[Stored data entries]
#####
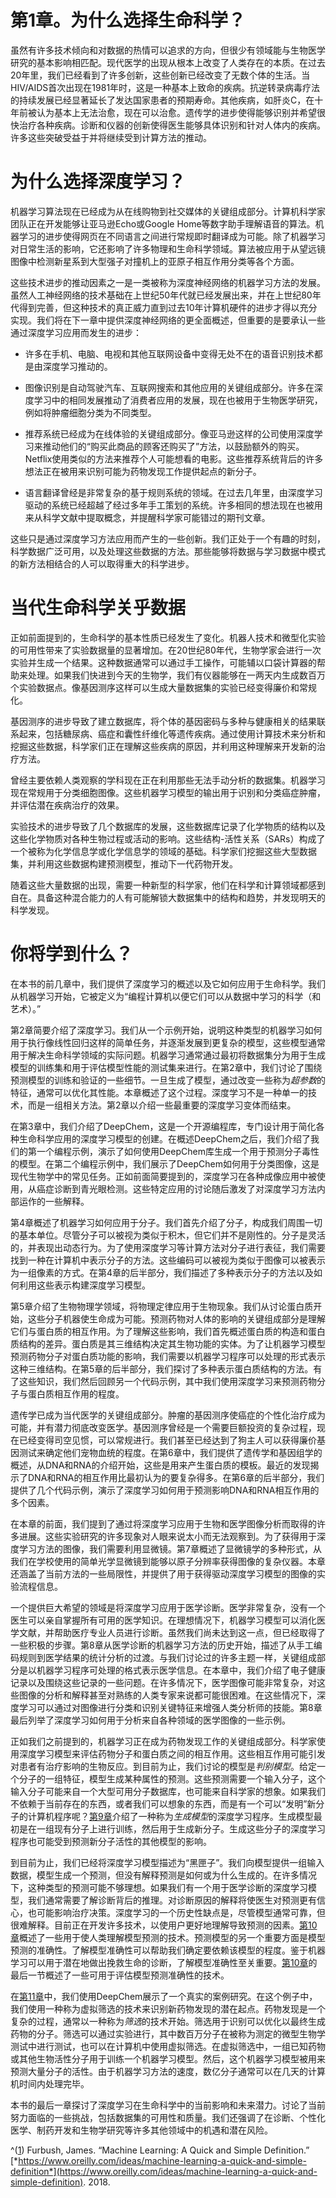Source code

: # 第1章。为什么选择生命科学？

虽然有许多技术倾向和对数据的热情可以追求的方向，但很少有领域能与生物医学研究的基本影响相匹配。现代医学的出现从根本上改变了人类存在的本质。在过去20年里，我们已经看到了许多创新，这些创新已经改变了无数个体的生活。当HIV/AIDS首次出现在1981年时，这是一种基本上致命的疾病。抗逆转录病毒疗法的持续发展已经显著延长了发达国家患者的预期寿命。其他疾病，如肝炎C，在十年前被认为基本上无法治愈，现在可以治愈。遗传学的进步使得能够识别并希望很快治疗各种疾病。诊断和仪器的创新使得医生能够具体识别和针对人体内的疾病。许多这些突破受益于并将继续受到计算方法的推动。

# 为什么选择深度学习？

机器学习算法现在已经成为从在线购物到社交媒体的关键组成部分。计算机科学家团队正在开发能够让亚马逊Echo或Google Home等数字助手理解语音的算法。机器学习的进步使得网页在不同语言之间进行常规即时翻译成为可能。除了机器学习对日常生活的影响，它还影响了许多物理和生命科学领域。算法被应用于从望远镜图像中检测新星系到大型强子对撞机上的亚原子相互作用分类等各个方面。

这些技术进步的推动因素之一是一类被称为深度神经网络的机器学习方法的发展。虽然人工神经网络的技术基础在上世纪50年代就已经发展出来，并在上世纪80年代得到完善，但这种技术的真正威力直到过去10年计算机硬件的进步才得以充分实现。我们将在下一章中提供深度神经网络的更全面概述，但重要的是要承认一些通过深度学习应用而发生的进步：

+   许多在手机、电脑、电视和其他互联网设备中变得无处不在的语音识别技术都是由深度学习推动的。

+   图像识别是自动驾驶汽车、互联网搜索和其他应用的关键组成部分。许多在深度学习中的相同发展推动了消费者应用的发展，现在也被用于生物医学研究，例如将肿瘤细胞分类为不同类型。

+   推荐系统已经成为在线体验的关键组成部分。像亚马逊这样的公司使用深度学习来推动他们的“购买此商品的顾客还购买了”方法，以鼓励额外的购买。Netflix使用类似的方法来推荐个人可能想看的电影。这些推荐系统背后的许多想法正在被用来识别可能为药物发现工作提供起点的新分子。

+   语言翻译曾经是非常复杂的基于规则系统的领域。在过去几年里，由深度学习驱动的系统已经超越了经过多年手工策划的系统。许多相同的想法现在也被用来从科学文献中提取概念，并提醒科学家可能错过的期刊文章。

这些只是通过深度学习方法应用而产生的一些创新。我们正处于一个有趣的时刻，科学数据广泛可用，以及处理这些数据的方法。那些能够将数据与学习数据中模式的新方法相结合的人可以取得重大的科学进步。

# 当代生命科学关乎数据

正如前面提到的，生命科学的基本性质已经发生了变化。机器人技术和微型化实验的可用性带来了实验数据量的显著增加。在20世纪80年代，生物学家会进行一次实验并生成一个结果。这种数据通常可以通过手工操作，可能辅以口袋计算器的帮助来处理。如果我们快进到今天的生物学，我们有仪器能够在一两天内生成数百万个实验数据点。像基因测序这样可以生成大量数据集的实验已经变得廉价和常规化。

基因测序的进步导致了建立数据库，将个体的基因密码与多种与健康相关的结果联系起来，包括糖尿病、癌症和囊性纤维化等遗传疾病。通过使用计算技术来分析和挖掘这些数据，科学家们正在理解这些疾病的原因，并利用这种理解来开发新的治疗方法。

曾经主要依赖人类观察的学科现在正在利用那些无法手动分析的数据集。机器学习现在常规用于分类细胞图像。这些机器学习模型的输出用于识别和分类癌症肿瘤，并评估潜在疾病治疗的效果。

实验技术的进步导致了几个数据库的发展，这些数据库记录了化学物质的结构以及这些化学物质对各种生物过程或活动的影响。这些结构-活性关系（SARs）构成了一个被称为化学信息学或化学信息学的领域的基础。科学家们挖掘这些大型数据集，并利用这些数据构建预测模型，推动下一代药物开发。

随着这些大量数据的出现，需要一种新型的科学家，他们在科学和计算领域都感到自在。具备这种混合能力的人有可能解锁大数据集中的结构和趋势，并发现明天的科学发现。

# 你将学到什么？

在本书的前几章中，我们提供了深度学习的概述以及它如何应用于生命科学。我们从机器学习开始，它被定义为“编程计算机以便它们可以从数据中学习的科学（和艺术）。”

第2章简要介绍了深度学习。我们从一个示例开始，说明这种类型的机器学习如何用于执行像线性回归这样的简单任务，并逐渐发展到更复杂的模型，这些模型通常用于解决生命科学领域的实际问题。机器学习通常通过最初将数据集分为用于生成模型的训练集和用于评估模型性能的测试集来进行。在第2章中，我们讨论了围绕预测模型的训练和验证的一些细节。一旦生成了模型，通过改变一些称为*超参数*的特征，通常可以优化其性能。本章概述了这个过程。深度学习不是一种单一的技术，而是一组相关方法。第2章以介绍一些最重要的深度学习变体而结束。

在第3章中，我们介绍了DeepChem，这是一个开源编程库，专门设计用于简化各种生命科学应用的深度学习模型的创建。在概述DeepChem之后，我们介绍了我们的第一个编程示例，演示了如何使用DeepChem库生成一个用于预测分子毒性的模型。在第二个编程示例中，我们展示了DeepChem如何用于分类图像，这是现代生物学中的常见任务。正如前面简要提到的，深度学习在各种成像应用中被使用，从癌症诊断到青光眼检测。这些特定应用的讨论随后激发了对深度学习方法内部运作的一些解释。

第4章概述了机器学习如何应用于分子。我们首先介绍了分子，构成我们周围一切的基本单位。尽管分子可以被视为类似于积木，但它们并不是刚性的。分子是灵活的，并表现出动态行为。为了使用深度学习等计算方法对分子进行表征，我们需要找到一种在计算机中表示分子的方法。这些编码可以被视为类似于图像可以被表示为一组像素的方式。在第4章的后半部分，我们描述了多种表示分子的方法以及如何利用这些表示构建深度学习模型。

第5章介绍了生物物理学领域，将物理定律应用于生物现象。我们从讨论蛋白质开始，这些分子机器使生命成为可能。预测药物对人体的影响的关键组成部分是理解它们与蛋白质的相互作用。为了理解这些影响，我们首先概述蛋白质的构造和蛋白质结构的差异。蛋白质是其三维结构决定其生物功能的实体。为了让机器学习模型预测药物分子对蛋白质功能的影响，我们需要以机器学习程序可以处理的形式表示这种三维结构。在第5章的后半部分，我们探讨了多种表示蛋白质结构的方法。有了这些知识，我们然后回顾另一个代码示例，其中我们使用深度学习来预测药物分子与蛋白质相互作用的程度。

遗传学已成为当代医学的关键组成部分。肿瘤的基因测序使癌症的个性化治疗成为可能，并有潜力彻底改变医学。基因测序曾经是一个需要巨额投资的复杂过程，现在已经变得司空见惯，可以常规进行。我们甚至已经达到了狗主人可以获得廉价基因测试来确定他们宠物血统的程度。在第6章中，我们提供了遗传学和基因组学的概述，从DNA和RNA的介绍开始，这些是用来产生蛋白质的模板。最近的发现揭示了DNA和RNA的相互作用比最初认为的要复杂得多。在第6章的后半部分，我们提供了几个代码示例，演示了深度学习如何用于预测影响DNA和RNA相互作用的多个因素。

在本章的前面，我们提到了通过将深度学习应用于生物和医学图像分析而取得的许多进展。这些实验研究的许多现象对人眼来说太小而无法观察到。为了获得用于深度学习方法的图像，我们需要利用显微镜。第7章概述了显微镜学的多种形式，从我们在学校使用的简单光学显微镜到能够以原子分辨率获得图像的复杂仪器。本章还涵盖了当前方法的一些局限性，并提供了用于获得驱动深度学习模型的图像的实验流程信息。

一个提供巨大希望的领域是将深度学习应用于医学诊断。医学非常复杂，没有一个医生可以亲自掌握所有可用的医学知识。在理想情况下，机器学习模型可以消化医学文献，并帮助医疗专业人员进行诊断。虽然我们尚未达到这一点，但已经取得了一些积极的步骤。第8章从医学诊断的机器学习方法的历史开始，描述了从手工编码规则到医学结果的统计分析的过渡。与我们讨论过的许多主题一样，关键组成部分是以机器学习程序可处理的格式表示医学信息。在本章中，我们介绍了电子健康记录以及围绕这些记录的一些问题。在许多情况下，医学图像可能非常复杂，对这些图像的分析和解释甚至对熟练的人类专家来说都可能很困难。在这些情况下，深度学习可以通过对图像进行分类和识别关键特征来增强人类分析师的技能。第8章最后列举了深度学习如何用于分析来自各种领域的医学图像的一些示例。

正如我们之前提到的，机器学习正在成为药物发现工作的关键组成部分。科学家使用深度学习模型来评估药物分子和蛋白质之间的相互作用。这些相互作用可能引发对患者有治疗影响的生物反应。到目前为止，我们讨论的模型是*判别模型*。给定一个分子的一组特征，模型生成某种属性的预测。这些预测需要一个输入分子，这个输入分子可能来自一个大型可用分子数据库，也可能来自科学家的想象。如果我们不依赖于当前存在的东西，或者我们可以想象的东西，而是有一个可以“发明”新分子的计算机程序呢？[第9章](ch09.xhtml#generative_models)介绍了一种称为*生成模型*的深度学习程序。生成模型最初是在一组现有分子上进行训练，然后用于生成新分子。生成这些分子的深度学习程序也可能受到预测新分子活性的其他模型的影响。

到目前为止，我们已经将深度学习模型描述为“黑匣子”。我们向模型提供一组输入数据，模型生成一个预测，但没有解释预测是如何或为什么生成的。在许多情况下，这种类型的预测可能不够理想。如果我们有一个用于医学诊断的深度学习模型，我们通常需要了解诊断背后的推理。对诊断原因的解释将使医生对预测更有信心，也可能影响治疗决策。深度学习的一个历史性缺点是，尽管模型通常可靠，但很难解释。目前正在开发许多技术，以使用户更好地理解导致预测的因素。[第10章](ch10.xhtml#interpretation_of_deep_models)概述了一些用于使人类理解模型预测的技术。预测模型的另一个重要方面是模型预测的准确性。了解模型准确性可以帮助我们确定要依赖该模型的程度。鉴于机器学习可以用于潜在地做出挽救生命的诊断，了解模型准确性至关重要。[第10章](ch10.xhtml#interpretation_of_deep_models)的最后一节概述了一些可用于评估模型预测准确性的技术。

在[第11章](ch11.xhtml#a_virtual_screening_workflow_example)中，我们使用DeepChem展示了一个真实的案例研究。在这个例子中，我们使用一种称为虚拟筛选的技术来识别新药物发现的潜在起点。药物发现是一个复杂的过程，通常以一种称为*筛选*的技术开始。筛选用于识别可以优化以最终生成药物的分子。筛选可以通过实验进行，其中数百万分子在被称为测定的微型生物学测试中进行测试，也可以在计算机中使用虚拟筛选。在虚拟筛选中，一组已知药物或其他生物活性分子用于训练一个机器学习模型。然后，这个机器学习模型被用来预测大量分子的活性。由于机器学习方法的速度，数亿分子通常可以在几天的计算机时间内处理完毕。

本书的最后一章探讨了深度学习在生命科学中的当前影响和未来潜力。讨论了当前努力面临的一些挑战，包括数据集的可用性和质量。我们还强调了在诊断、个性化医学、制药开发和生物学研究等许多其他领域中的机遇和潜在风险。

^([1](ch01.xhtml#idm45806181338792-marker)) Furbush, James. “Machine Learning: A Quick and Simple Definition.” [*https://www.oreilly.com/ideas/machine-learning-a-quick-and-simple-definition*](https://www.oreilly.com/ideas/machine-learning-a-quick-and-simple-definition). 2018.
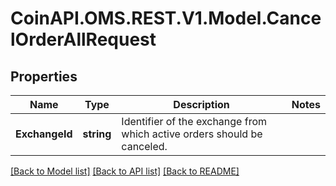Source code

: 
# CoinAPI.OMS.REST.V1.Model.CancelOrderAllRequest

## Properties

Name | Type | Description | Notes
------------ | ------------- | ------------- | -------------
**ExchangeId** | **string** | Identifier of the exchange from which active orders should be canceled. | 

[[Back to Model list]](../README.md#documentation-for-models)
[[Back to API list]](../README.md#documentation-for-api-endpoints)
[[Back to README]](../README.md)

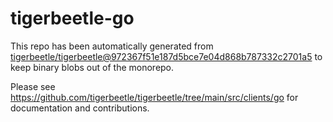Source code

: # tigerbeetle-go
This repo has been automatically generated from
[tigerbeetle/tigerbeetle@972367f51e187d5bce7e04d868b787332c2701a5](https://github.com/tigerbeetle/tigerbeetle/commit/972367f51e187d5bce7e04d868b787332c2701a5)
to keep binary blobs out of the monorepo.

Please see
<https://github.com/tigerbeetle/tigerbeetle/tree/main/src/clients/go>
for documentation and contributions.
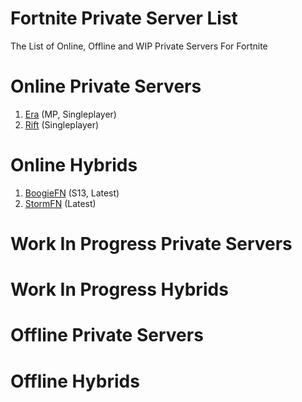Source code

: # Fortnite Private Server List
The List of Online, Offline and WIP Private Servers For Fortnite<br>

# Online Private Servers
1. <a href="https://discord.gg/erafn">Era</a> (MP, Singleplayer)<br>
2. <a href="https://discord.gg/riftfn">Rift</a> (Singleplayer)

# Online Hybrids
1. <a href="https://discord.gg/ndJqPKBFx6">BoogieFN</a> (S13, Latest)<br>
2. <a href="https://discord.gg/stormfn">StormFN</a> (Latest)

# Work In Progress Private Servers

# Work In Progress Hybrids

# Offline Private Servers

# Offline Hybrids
#####
* [About this task]: Above are the records. Copy word for word only their lines from the one holding "Name | Type | Description | Notes" through the one holding "This repo has", both included, and skip the images.

* [Answer for this exercise]:
Name | Type | Description | Notes
------------ | ------------- | ------------- | -------------
**ExchangeId** | **string** | Identifier of the exchange from which active orders should be canceled. | 

[[Back to Model list]](../README.md#documentation-for-models)
[[Back to API list]](../README.md#documentation-for-api-endpoints)
[[Back to README]](../README.md)

Source code

: # tigerbeetle-go
This repo has been automatically generated from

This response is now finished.